Early in my sales career I took a respected multi week sales training course that covered the basics on all aspects of selling. The instructor anticipated our concerns and doubts. Certainly I had more than a few. He had seen it many times and consequently had a good suggestion that can work for any of us even today: if you are in doubt, pick your worst prospect and try it out on them! If you already feel like your prospect is not very likely to become a customer anyway what is the downside in trying something new?
The suggestion: if you have doubts about any sales method you read here, somewhere else, encounter in a training course or hear from an acquaintance don’t ignore it. Pick out a prospect you don’t feel good about. Decide how you will try out this method you are skeptical about and then work it into your next sales call with that prospect. Evaluate how it worked (successfully or not), why it had whatever results occurred (was it you, was it them or something else?) and see if you can learn anything from the encounter. Learning and getting better to enhance the chances to improve our success rate is always worthwhile.

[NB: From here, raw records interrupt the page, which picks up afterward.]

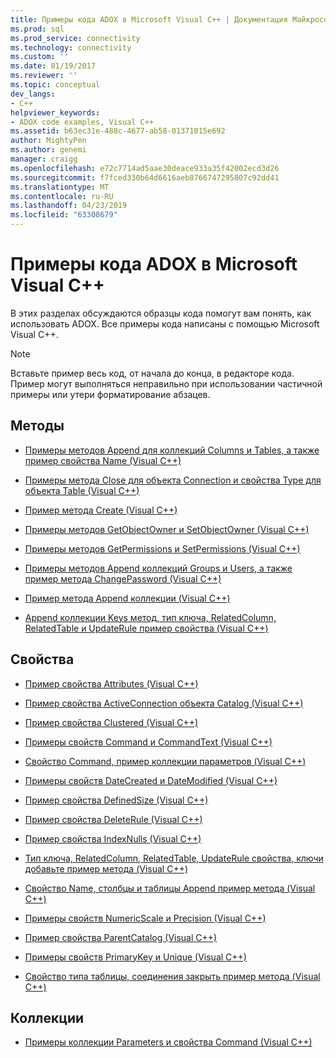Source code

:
 ```yaml
---
title: Примеры кода ADOX в Microsoft Visual C++ | Документация Майкрософт
ms.prod: sql
ms.prod_service: connectivity
ms.technology: connectivity
ms.custom: ''
ms.date: 01/19/2017
ms.reviewer: ''
ms.topic: conceptual
dev_langs:
- C++
helpviewer_keywords:
- ADOX code examples, Visual C++
ms.assetid: b63ec31e-488c-4677-ab58-01371015e692
author: MightyPen
ms.author: genemi
manager: craigg
ms.openlocfilehash: e72c7714ad5aae30deace933a35f42002ecd3d26
ms.sourcegitcommit: f7fced330b64d6616aeb8766747295807c92dd41
ms.translationtype: MT
ms.contentlocale: ru-RU
ms.lasthandoff: 04/23/2019
ms.locfileid: "63308679"
---
```

# <a name="adox-code-examples-in-microsoft-visual-c"></a>Примеры кода ADOX в Microsoft Visual C++
В этих разделах обсуждаются образцы кода помогут вам понять, как использовать ADOX. Все примеры кода написаны с помощью Microsoft Visual C++.  
  
> [!NOTE]
>  Вставьте пример весь код, от начала до конца, в редакторе кода. Пример могут выполняться неправильно при использовании частичной примеры или утери форматирование абзацев.  
  
## <a name="methods"></a>Методы  
  
-   [Примеры методов Append для коллекций Columns и Tables, а также пример свойства Name (Visual C++)](../../../ado/reference/adox-api/columns-and-tables-append-methods-name-property-example-vc.md)  
  
-   [Примеры метода Close для объекта Connection и свойства Type для объекта Table (Visual C++)](../../../ado/reference/adox-api/connection-close-method-table-type-property-example-vc.md)  
  
-   [Пример метода Create (Visual C++)](../../../ado/reference/adox-api/create-method-example-vc.md)  
  
-   [Примеры методов GetObjectOwner и SetObjectOwner (Visual C++)](../../../ado/reference/adox-api/getobjectowner-and-setobjectowner-methods-example-vc.md)  
  
-   [Примеры методов GetPermissions и SetPermissions (Visual C++)](../../../ado/reference/adox-api/getpermissions-and-setpermissions-methods-example-vc.md)  
  
-   [Примеры методов Append коллекций Groups и Users, а также пример метода ChangePassword (Visual C++)](../../../ado/reference/adox-api/groups-and-users-append-changepassword-methods-example-vc.md)  
  
-   [Пример метода Append коллекции (Visual C++)](../../../ado/reference/adox-api/indexes-append-method-example-vc.md)  
  
-   [Append коллекции Keys метод, тип ключа, RelatedColumn, RelatedTable и UpdateRule пример свойства (Visual C++)](../../../ado/reference/adox-api/keys-append-method-key-type-relatedcolumn-relatedtable-example-vc.md)  
  
## <a name="properties"></a>Свойства  
  
-   [Пример свойства Attributes (Visual C++)](../../../ado/reference/adox-api/attributes-property-example-vc.md)  
  
-   [Пример свойства ActiveConnection объекта Catalog (Visual C++)](../../../ado/reference/adox-api/catalog-activeconnection-property-example-vc.md)  
  
-   [Пример свойства Clustered (Visual C++)](../../../ado/reference/adox-api/clustered-property-example-vc.md)  
  
-   [Примеры свойств Command и CommandText (Visual C++)](../../../ado/reference/adox-api/command-and-commandtext-properties-example-vc.md)  
  
-   [Свойство Command, пример коллекции параметров (Visual C++)](../../../ado/reference/adox-api/parameters-collection-command-property-example-vc.md)  
  
-   [Примеры свойств DateCreated и DateModified (Visual C++)](../../../ado/reference/adox-api/datecreated-and-datemodified-properties-example-vc.md)  
  
-   [Пример свойства DefinedSize (Visual C++)](../../../ado/reference/adox-api/definedsize-property-example-vc.md)  
  
-   [Пример свойства DeleteRule (Visual C++)](../../../ado/reference/adox-api/deleterule-property-example-vc.md)  
  
-   [Пример свойства IndexNulls (Visual C++)](../../../ado/reference/adox-api/indexnulls-property-example-vc.md)  
  
-   [Тип ключа, RelatedColumn, RelatedTable, UpdateRule свойства, ключи добавьте пример метода (Visual C++)](../../../ado/reference/adox-api/keys-append-method-key-type-relatedcolumn-relatedtable-example-vc.md)  
  
-   [Свойство Name, столбцы и таблицы Append пример метода (Visual C++)](../../../ado/reference/adox-api/columns-and-tables-append-methods-name-property-example-vc.md)  
  
-   [Примеры свойств NumericScale и Precision (Visual C++)](../../../ado/reference/adox-api/numericscale-and-precision-properties-of-the-column-object-example-vc.md)  
  
-   [Пример свойства ParentCatalog (Visual C++)](../../../ado/reference/adox-api/parentcatalog-property-example-vc.md)  
  
-   [Примеры свойств PrimaryKey и Unique (Visual C++)](../../../ado/reference/adox-api/primarykey-and-unique-properties-example-vc.md)  
  
-   [Свойство типа таблицы, соединения закрыть пример метода (Visual C++)](../../../ado/reference/adox-api/connection-close-method-table-type-property-example-vc.md)  
  
## <a name="collections"></a>Коллекции  
  
-   [Примеры коллекции Parameters и свойства Command (Visual C++)](../../../ado/reference/adox-api/parameters-collection-command-property-example-vc.md)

Obviously if you pick a low odds prospect anything you do has a greater chance of not working than if dealing with a really good high quality prospect. But the benefit here is if you are in doubt about a new sales method you can give it a trial run and don’t have much to lose if it blows up for any reason. And even if you don’t end up closing that prospect perhaps the very act of testing the new technique will tell you something more about how it really works in real life, how you feel about using it yourself and how you now might be encouraged to try it out on higher quality prospects. Pretty much all of us can get better insights about ourselves and new ways to do things when we finally break the ice and do a first trial run.
Veterans in sales will probably already be comfortable to the idea of giving a trial run period a chance as they conduct sales. For them it will be easy to learn about new aspects of conducting sales and then work on using it to see if it improves results at all. But not everybody will be OK to work that way or feel comfortable, and even many veterans will occasionally hear about a new technique that feels uncomfortable or strange. This is a way to make sure you don’t accidentally miss out on a sales skill that could make a substantial difference in your success and a chance to affect your income and career in a positive way. None of us want to be stuck forever at a level of success that could be better.
If in doubt, pick your worst prospect and try it out on them!